▶ About this exercise
Using the listing below, show all lines that hold the word "infty".

((

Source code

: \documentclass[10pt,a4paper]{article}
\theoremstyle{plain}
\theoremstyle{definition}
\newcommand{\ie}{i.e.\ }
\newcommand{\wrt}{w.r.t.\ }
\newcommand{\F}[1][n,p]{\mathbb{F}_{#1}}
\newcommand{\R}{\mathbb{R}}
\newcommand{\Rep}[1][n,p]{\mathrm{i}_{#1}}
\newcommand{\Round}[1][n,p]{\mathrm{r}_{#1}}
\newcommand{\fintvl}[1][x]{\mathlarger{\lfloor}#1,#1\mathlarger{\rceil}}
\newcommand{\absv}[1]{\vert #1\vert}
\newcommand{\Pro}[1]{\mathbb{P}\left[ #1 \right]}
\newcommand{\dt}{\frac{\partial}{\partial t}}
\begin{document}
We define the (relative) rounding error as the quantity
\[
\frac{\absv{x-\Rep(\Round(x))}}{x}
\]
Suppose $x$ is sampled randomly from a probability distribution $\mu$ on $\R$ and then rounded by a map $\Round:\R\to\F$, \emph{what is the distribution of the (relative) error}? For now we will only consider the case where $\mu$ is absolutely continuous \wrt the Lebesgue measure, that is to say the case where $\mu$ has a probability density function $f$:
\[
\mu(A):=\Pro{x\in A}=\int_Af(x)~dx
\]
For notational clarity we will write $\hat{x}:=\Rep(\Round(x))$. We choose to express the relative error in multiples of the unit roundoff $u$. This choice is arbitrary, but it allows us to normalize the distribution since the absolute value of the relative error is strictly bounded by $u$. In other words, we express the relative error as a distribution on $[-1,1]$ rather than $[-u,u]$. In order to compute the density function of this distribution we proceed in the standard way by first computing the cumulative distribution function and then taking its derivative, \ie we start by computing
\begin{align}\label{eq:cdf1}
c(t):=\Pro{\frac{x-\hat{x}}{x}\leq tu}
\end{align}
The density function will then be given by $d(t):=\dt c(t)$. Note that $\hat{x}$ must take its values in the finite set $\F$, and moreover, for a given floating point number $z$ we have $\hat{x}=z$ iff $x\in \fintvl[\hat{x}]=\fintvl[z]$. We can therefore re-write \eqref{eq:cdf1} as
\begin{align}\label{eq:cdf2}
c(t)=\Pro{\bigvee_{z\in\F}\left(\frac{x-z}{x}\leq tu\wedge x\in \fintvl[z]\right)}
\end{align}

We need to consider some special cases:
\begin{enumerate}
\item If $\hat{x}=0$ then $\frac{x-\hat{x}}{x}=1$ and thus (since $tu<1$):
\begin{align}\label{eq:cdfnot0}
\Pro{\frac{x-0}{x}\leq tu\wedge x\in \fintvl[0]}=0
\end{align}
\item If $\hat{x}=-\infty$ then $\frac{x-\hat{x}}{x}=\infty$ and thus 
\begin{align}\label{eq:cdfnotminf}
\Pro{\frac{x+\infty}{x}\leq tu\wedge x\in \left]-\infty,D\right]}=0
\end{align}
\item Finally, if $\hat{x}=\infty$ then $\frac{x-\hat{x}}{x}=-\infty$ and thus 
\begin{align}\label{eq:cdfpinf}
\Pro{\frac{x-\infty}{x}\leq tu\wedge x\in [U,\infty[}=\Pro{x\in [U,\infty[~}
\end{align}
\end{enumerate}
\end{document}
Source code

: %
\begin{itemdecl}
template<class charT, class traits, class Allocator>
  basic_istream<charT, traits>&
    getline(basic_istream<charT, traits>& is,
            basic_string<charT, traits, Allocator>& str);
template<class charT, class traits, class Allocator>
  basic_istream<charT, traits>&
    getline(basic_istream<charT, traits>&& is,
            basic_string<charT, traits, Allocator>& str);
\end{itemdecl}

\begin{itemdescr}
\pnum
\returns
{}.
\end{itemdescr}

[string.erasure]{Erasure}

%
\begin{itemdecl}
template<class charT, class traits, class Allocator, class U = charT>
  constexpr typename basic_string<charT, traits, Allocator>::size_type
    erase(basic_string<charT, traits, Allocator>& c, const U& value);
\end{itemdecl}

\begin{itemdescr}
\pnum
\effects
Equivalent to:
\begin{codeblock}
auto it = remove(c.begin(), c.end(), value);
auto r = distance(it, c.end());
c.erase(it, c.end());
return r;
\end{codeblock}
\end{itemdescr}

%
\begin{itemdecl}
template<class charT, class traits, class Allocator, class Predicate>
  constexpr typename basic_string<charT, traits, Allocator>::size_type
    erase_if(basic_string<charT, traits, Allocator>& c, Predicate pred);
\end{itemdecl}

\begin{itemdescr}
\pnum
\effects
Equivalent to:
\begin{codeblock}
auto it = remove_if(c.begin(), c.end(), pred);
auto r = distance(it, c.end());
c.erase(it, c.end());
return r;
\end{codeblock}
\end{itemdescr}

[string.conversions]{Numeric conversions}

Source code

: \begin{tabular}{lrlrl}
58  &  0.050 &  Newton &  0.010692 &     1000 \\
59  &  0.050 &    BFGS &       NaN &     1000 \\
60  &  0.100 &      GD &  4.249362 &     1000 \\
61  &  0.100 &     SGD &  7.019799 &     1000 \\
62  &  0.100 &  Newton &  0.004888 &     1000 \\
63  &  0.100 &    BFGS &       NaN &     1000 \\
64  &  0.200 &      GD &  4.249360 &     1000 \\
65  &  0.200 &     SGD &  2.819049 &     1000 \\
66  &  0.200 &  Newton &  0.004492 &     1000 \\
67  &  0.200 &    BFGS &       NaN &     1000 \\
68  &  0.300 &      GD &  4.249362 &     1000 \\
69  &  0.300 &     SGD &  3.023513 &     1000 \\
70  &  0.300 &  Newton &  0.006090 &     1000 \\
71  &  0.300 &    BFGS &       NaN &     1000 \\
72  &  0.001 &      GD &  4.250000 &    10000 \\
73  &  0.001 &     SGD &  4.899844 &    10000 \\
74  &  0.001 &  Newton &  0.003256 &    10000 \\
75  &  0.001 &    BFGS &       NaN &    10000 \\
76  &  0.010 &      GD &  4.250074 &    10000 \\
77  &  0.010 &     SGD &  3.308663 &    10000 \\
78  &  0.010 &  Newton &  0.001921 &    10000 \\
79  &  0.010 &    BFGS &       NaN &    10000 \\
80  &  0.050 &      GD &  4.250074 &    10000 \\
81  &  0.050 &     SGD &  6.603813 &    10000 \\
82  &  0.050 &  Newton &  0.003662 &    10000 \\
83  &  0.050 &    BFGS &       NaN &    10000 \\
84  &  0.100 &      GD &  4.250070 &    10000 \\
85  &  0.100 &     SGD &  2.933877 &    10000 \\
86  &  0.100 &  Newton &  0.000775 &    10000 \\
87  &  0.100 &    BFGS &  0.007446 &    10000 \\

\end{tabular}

))

▶ Reply
\item If $\hat{x}=-\infty$ then $\frac{x-\hat{x}}{x}=\infty$ and thus 
\Pro{\frac{x+\infty}{x}\leq tu\wedge x\in \left]-\infty,D\right]}=0
\item Finally, if $\hat{x}=\infty$ then $\frac{x-\hat{x}}{x}=-\infty$ and thus 
\Pro{\frac{x-\infty}{x}\leq tu\wedge x\in [U,\infty[}=\Pro{x\in [U,\infty[~}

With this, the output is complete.